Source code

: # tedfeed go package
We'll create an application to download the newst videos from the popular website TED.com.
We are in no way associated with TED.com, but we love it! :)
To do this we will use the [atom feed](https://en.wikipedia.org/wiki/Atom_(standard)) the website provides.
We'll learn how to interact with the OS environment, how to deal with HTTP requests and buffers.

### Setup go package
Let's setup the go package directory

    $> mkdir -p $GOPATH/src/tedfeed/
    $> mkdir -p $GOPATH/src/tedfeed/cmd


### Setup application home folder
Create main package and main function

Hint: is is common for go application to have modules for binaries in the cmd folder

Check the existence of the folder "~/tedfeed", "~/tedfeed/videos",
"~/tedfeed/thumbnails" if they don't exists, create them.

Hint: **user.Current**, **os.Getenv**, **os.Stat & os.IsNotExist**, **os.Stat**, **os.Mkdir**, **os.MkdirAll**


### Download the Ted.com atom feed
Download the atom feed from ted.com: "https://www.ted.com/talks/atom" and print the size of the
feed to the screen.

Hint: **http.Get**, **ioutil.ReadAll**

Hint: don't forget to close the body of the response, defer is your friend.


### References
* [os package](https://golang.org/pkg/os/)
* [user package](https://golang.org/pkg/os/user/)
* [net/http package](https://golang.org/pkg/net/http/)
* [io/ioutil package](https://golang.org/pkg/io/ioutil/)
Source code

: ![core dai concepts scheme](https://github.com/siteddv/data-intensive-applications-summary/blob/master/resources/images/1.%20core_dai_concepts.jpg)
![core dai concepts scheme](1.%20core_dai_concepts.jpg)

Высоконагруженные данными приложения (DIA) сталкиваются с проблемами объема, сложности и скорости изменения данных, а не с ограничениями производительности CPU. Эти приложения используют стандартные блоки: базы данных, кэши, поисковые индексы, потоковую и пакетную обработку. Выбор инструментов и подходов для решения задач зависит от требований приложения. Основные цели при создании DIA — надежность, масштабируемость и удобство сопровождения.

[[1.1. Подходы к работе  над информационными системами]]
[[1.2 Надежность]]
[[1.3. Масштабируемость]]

**WHAT YOU HAVE TO DO:**
Everything above from the line containing "We'll learn how" down to the line containing "Hint: **http.Get**, **ioutil.ReadAll**" is to be transcribed exactly, with both of those lines included and nothing else added.

**TASK OUTPUT:**
We'll learn how to interact with the OS environment, how to deal with HTTP requests and buffers.

### Setup go package
Let's setup the go package directory

    $> mkdir -p $GOPATH/src/tedfeed/
    $> mkdir -p $GOPATH/src/tedfeed/cmd


### Setup application home folder
Create main package and main function

Hint: is is common for go application to have modules for binaries in the cmd folder

Check the existence of the folder "~/tedfeed", "~/tedfeed/videos",
"~/tedfeed/thumbnails" if they don't exists, create them.

Hint: **user.Current**, **os.Getenv**, **os.Stat & os.IsNotExist**, **os.Stat**, **os.Mkdir**, **os.MkdirAll**


### Download the Ted.com atom feed
Download the atom feed from ted.com: "https://www.ted.com/talks/atom" and print the size of the
feed to the screen.

Hint: **http.Get**, **ioutil.ReadAll**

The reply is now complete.